And so, when I look at some of the news items that come in around testicular cancer, a lot of what I see is related to P. F. A. S. Those chemicals that, they're called forever chemicals that appear in water. They appear in firefighters’ garb, different places that seem to be linked to an incidence of certain cancers, including testicular cancer.
[00:03:25] I've seen a lot of headlines around that. We had a guest about a year ago who talked a bit about that topic, and I'm trying to get another person, a researcher, to come and talk with me as well. So that's a topic that's coming up that I hope you will be interested in.
I guess the other thing I have seen a lot is just the age range of people of men who get testicular cancer. Some of these young people are teenagers who have contracted testicular cancer.
[00:04:00] And it's interesting to me to see that and to know why that happens. I don't know. None of us know, obviously, but I think the age range is much younger than sometimes we think it is.
[00:04:16] The last story I saw was a high school senior who wound up, I think he was from the South, wound up going to San Francisco for intensive treatment. He had Stage 4 testicular cancer. So, so far so good. They're treating it.
But I think that's a message to any listener that if you have a high school student in your home, a male student, a son, or a grandchild, don't forget to remind him to check and make sure that there are no lumps or anything unusual in his testicles.
[00:04:57] Many of the people I've talked to over these three years, younger people, really people of all ages, nobody ever suggested to them, nobody, which I would primarily say a doctor.

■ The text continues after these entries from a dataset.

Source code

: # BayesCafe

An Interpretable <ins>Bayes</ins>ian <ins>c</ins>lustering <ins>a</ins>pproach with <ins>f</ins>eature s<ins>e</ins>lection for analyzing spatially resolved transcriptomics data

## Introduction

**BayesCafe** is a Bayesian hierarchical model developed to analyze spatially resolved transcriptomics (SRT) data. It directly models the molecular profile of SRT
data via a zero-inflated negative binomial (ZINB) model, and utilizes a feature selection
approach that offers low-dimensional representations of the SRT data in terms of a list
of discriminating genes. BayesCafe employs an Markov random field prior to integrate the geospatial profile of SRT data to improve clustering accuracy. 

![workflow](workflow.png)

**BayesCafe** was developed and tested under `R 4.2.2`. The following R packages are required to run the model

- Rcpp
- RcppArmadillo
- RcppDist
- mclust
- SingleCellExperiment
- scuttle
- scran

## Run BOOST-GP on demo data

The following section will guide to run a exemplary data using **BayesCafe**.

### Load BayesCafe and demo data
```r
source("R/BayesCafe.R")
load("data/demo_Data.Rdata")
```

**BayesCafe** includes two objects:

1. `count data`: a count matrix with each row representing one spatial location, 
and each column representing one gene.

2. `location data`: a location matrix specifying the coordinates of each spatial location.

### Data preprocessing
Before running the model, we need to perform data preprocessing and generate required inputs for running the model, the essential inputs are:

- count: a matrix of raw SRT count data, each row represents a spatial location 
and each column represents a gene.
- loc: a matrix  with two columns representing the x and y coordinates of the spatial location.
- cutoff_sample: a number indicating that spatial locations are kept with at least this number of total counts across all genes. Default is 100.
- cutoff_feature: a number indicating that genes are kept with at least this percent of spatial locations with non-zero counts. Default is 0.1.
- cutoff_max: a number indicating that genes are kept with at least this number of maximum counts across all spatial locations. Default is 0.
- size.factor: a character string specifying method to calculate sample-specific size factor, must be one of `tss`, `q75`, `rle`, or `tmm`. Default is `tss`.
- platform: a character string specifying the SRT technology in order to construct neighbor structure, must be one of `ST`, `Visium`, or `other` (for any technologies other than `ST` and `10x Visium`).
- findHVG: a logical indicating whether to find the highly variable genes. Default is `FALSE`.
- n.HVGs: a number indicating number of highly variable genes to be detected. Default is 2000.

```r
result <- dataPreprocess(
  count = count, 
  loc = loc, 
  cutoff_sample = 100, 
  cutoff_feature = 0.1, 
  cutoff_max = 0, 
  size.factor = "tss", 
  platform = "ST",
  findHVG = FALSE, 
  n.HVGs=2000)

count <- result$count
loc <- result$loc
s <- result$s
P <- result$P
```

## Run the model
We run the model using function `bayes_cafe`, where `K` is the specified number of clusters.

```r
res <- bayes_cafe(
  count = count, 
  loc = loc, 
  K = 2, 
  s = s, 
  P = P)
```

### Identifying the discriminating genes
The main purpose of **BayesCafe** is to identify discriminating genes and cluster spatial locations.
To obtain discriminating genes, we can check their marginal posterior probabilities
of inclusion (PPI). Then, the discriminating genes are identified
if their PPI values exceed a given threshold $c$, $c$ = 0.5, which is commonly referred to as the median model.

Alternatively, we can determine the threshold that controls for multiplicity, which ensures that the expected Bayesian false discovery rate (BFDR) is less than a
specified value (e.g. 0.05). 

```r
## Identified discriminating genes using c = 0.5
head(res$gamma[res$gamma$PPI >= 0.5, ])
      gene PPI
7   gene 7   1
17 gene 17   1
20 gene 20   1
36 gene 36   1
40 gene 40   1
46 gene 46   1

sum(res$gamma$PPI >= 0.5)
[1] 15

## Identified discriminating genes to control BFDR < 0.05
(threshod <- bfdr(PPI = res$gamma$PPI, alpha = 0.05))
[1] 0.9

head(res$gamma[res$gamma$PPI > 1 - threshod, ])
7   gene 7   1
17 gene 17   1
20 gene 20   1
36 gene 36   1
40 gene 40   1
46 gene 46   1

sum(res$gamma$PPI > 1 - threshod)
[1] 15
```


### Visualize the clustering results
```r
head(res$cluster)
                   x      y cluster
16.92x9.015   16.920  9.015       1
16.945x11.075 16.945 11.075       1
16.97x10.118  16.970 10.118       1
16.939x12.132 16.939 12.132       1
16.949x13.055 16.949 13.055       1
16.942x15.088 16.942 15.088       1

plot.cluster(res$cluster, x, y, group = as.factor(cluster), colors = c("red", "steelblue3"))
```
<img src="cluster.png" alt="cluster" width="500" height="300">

Still, you know, no one even knew about testicular cancer or thought about it. Then you find a lump. What does that mean? So, you ignore it.
So, it's the whole thing, as you know, is building awareness, which is a good segue into Movember, which is coming up starting in the month of November. It's an effort, a global effort to raise awareness about men's health, not just testicular cancer, but men's health in general, depression, cancer, things that men often don't want to talk about.
[00:05:46] So, if you haven't gotten involved in Movember, I encourage you to do that. And it is, as I'm pronouncing it, it's not November, it's Movember, M-O-V-E-M-B-E-R. So, that's something going on relatively soon. It would be worthwhile to check into…I've talked to several people as well who have been very active in that initiative and raised funds for them. So, check that out if you want to do more to help with testicular cancer.
And I guess the other topic I see in some of these alerts…I get there's some new research out always. I want to read more peer-reviewed journals to understand that more than I do right now, and I don't spend much time reading those journals.
[00:06:39] Sometimes they're hard to access unless you're a medical professional, but you know, I think there are interesting things to know about—any kind of treatment advances and so forth. And for us on the podcast, one way we can do that is to have some medical professionals be guests.
[00:07:00] And so that's another thing that I'll be working on to have a doctor or a nurse or someone who's been involved with testicular cancer to talk with us about just what's going on with it and advances.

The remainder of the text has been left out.